Este mundo estranho tinha sua graça. A falta de sentido nas expressões era o que mais me interessava. Pareciam, propositalmente, destoarem de qualquer linha a tecer a malha das realidades. Riam de si mesmos e dos outros, num eterno ciclo de bocarras com caninos serrados. Não eram mais tão bestas, porém mantinham os caninos. Tudo era risório, descontinuado, saturado demais e, ainda assim, interessante. Da outra ponta da estrela já morta brilhava o planeta extinto que nunca parou de rir de si. Orbitava no passado de pura poeira sua graça, como anéis solitários na lembrança a insistir no brilho. Eterno brilho.

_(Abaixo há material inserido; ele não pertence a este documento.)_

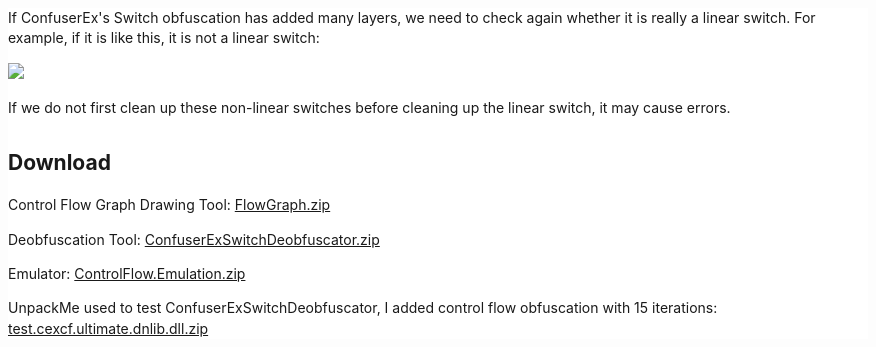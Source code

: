 If ConfuserEx's Switch obfuscation has added many layers, we need to check again whether it is really a linear switch. For example, if it is like this, it is not a linear switch:

![](/../net-control-flow-analysis-2-deobfuscation/27.png)

If we do not first clean up these non-linear switches before cleaning up the linear switch, it may cause errors.

## Download

Control Flow Graph Drawing Tool: [FlowGraph.zip](/../net-control-flow-analysis-2-deobfuscation/FlowGraph.zip)

Deobfuscation Tool: [ConfuserExSwitchDeobfuscator.zip](/../net-control-flow-analysis-2-deobfuscation/ConfuserExSwitchDeobfuscator.zip)

Emulator: [ControlFlow.Emulation.zip](/../net-control-flow-analysis-2-deobfuscation/ControlFlow.Emulation.zip)

UnpackMe used to test ConfuserExSwitchDeobfuscator, I added control flow obfuscation with 15 iterations: [test.cexcf.ultimate.dnlib.dll.zip](/../net-control-flow-analysis-2-deobfuscation/test.cexcf.ultimate.dnlib.dll.zip)
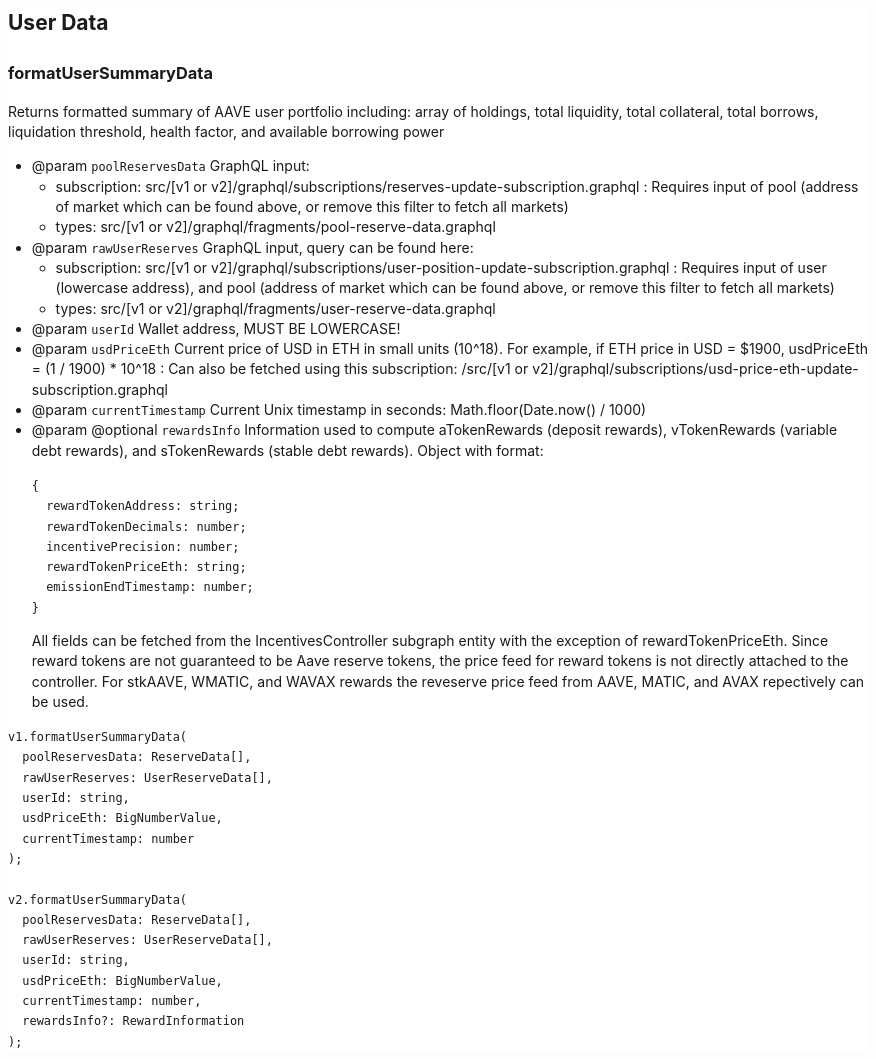 ## User Data

### formatUserSummaryData

Returns formatted summary of AAVE user portfolio including: array of holdings, total liquidity, total collateral, total borrows, liquidation threshold, health factor, and available borrowing power 

- @param `poolReservesData` GraphQL input:
	- subscription: src/[v1 or v2]/graphql/subscriptions/reserves-update-subscription.graphql
      : Requires input of pool (address of market which can be found above, or remove this filter to fetch all markets)
	- types: src/[v1 or v2]/graphql/fragments/pool-reserve-data.graphql
- @param `rawUserReserves` GraphQL input, query can be found here: 
   - subscription: src/[v1 or v2]/graphql/subscriptions/user-position-update-subscription.graphql
      : Requires input of user (lowercase address), and pool (address of market which can be found above, or remove this filter to fetch all markets)
   - types: src/[v1 or v2]/graphql/fragments/user-reserve-data.graphql
- @param `userId` Wallet address, MUST BE LOWERCASE!
- @param `usdPriceEth` Current price of USD in ETH in small units (10^18). For example, if ETH price in USD = $1900, usdPriceEth = (1 / 1900) * 10^18
   : Can also be fetched using this subscription: /src/[v1 or v2]/graphql/subscriptions/usd-price-eth-update-subscription.graphql
- @param `currentTimestamp` Current Unix timestamp in seconds: Math.floor(Date.now() / 1000)
- @param @optional `rewardsInfo` Information used to compute aTokenRewards (deposit rewards), vTokenRewards (variable debt rewards), and sTokenRewards (stable debt rewards). Object with format:
  ```
  {
    rewardTokenAddress: string;
    rewardTokenDecimals: number;
    incentivePrecision: number;
    rewardTokenPriceEth: string; 
    emissionEndTimestamp: number;
  }
  ```
  All fields can be fetched from the IncentivesController subgraph entity with the exception of rewardTokenPriceEth. Since reward tokens are not guaranteed to be Aave reserve tokens, the price feed for reward tokens is not directly attached to the controller. For stkAAVE, WMATIC, and WAVAX rewards the reveserve price feed from AAVE, MATIC, and AVAX repectively can be used. 

```
v1.formatUserSummaryData(
  poolReservesData: ReserveData[],
  rawUserReserves: UserReserveData[],
  userId: string,
  usdPriceEth: BigNumberValue,
  currentTimestamp: number
);

v2.formatUserSummaryData(
  poolReservesData: ReserveData[],
  rawUserReserves: UserReserveData[],
  userId: string,
  usdPriceEth: BigNumberValue,
  currentTimestamp: number,
  rewardsInfo?: RewardInformation
);
```
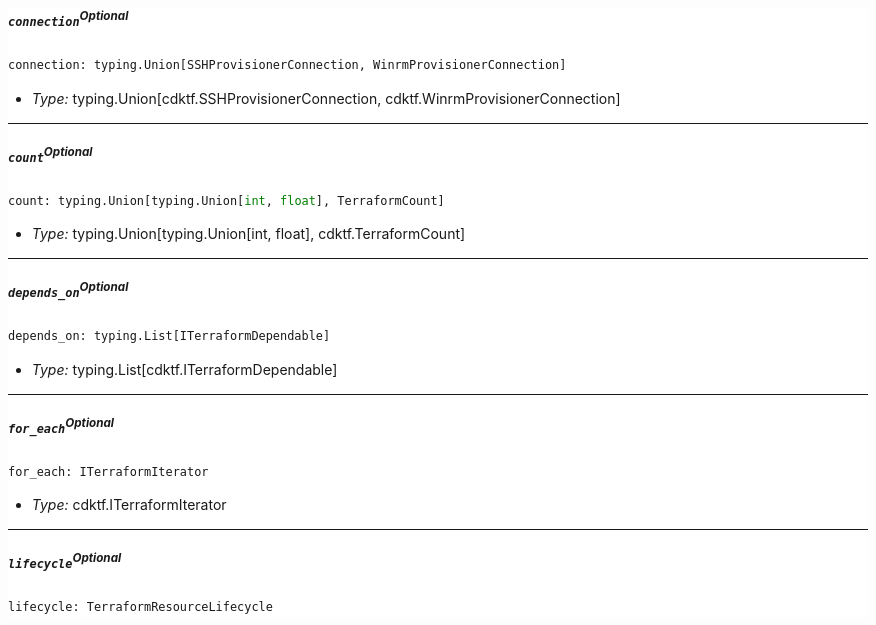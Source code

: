 ##### `connection`<sup>Optional</sup> <a name="connection" id="rhizo-co-terraform-provider-oci.dataOciAnalyticsAnalyticsInstances.DataOciAnalyticsAnalyticsInstancesConfig.property.connection"></a>

```python
connection: typing.Union[SSHProvisionerConnection, WinrmProvisionerConnection]
```

- *Type:* typing.Union[cdktf.SSHProvisionerConnection, cdktf.WinrmProvisionerConnection]

---

##### `count`<sup>Optional</sup> <a name="count" id="rhizo-co-terraform-provider-oci.dataOciAnalyticsAnalyticsInstances.DataOciAnalyticsAnalyticsInstancesConfig.property.count"></a>

```python
count: typing.Union[typing.Union[int, float], TerraformCount]
```

- *Type:* typing.Union[typing.Union[int, float], cdktf.TerraformCount]

---

##### `depends_on`<sup>Optional</sup> <a name="depends_on" id="rhizo-co-terraform-provider-oci.dataOciAnalyticsAnalyticsInstances.DataOciAnalyticsAnalyticsInstancesConfig.property.dependsOn"></a>

```python
depends_on: typing.List[ITerraformDependable]
```

- *Type:* typing.List[cdktf.ITerraformDependable]

---

##### `for_each`<sup>Optional</sup> <a name="for_each" id="rhizo-co-terraform-provider-oci.dataOciAnalyticsAnalyticsInstances.DataOciAnalyticsAnalyticsInstancesConfig.property.forEach"></a>

```python
for_each: ITerraformIterator
```

- *Type:* cdktf.ITerraformIterator

---

##### `lifecycle`<sup>Optional</sup> <a name="lifecycle" id="rhizo-co-terraform-provider-oci.dataOciAnalyticsAnalyticsInstances.DataOciAnalyticsAnalyticsInstancesConfig.property.lifecycle"></a>

```python
lifecycle: TerraformResourceLifecycle
```
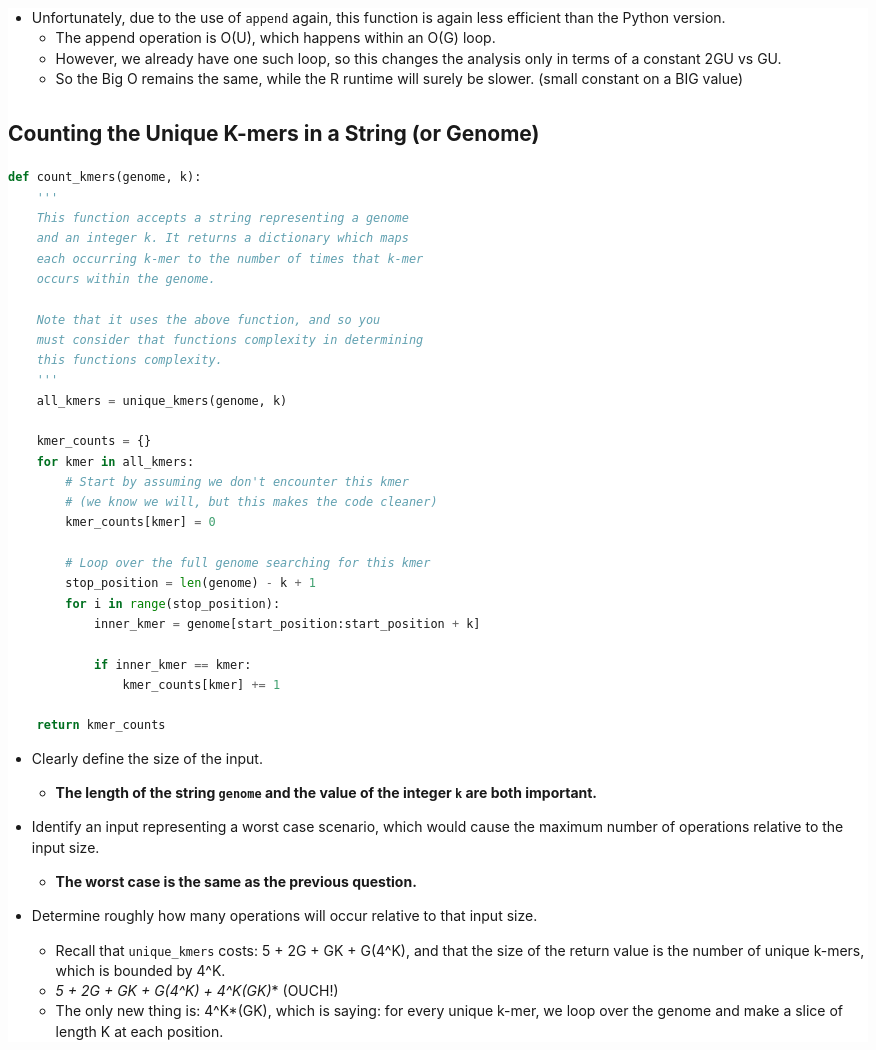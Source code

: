 * Unfortunately, due to the use of `append` again, this function is again less efficient than the Python version.
    * The append operation is O(U), which happens within an O(G) loop.
    * However, we already have one such loop, so this changes the analysis only in terms of a constant 2GU vs GU.
    * So the Big O remains the same, while the R runtime will surely be slower. (small constant on a BIG value)

## Counting the Unique K-mers in a String (or Genome)

```python
def count_kmers(genome, k):
    '''
    This function accepts a string representing a genome
    and an integer k. It returns a dictionary which maps
    each occurring k-mer to the number of times that k-mer
    occurs within the genome.

    Note that it uses the above function, and so you 
    must consider that functions complexity in determining
    this functions complexity.
    '''
    all_kmers = unique_kmers(genome, k)

    kmer_counts = {}
    for kmer in all_kmers:
        # Start by assuming we don't encounter this kmer
        # (we know we will, but this makes the code cleaner)
        kmer_counts[kmer] = 0
        
        # Loop over the full genome searching for this kmer
        stop_position = len(genome) - k + 1
        for i in range(stop_position):
            inner_kmer = genome[start_position:start_position + k]
            
            if inner_kmer == kmer:
                kmer_counts[kmer] += 1

    return kmer_counts
```

* Clearly define the size of the input. 
   * **The length of the string `genome` and the value of the integer `k` are both important.**

* Identify an input representing a worst case scenario, which 
   would cause the maximum number of operations relative to the 
   input size.
     * **The worst case is the same as the previous question.**

* Determine roughly how many operations will occur
   relative to that input size.
     * Recall that `unique_kmers` costs: 5 + 2G + GK + G(4^K), and that the size of the return value is the number of unique k-mers, which is bounded by 4^K.
     * **5 + 2G + GK + G(4^K) + 4^K*(GK)** (OUCH!)
     * The only new thing is: 4^K*(GK), which is saying: for every unique k-mer, we loop over the genome and make a slice of length K at each position.
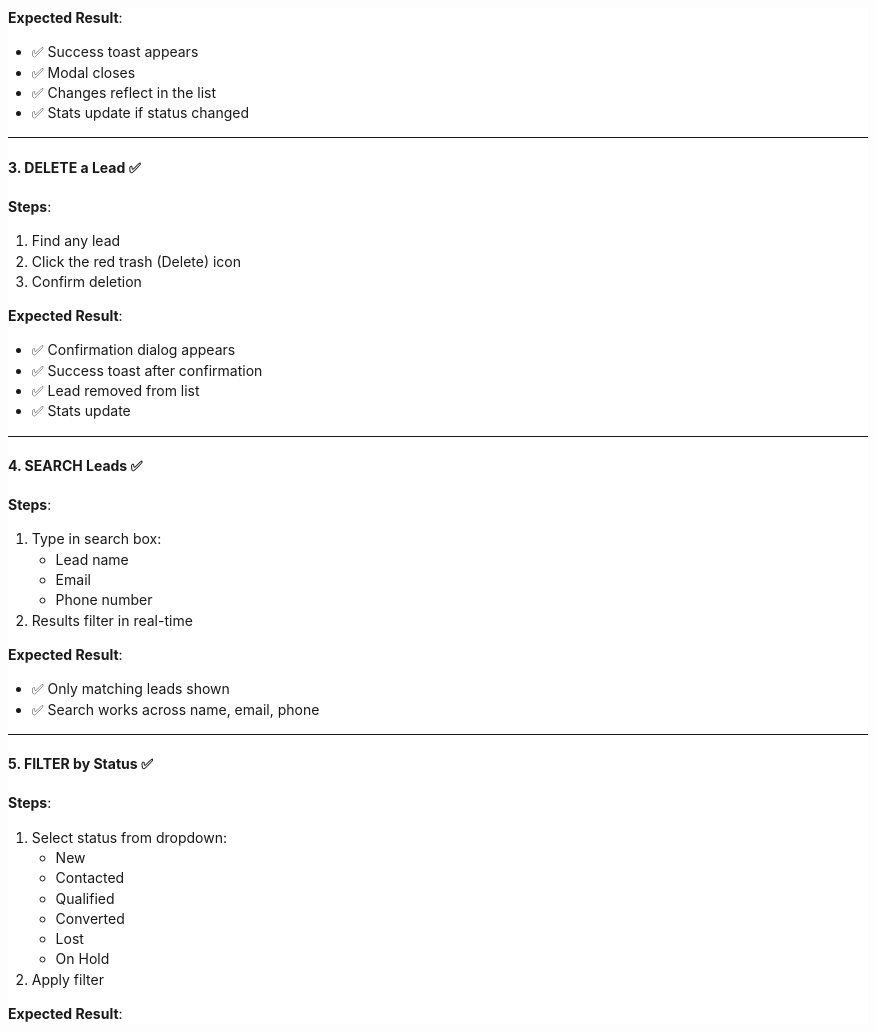 **Expected Result**:

- ✅ Success toast appears
- ✅ Modal closes
- ✅ Changes reflect in the list
- ✅ Stats update if status changed

---

#### 3. **DELETE a Lead** ✅

**Steps**:

1. Find any lead
2. Click the red trash (Delete) icon
3. Confirm deletion

**Expected Result**:

- ✅ Confirmation dialog appears
- ✅ Success toast after confirmation
- ✅ Lead removed from list
- ✅ Stats update

---

#### 4. **SEARCH Leads** ✅

**Steps**:

1. Type in search box:
   - Lead name
   - Email
   - Phone number
2. Results filter in real-time

**Expected Result**:

- ✅ Only matching leads shown
- ✅ Search works across name, email, phone

---

#### 5. **FILTER by Status** ✅

**Steps**:

1. Select status from dropdown:
   - New
   - Contacted
   - Qualified
   - Converted
   - Lost
   - On Hold
2. Apply filter

**Expected Result**:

Assistimos juntos ao último capítulo que eu veria do meu programa de TV favorito. Era o seu também. Por isso, creio eu, não me tirou a vida de imediato. Achou graça no meu flutuar insosso e espiralado do corpo. Virei-me, olhei-te, rimos e vimos àquele paradoxo contínuo que nos fazia morrer de gargalhar em vez de silenciar antecipando o velório esperado. Eu não morri naquele dia. Você não me matou. Nascemos um para o outro e o parto foi normal. Natural feito o estranho gosto pelo programa insosso.

Você queria o fim de todos —menos de mim. Isso era o que eu mais amava. Sem ninguém ao redor, poderíamos ser as últimas faíscas na penumbra sideral. Não haveria ida nem chegada. Juntos, você com suas longas pernas dançando feito lâminas e eu com braços dos outros atravessando as fissuras que crio no tempo e no espaço, ligaríamos os distantes; chamaríamos os esquecidos; permitiríamos que os mundos se conhecessem ao tornar a teoria do espelho reflexo não mais invertido do saber universal —da linguagem tão significante que passa a dispensar o significado. Nós dois, entrelaçados, predicando o par de assujeitados.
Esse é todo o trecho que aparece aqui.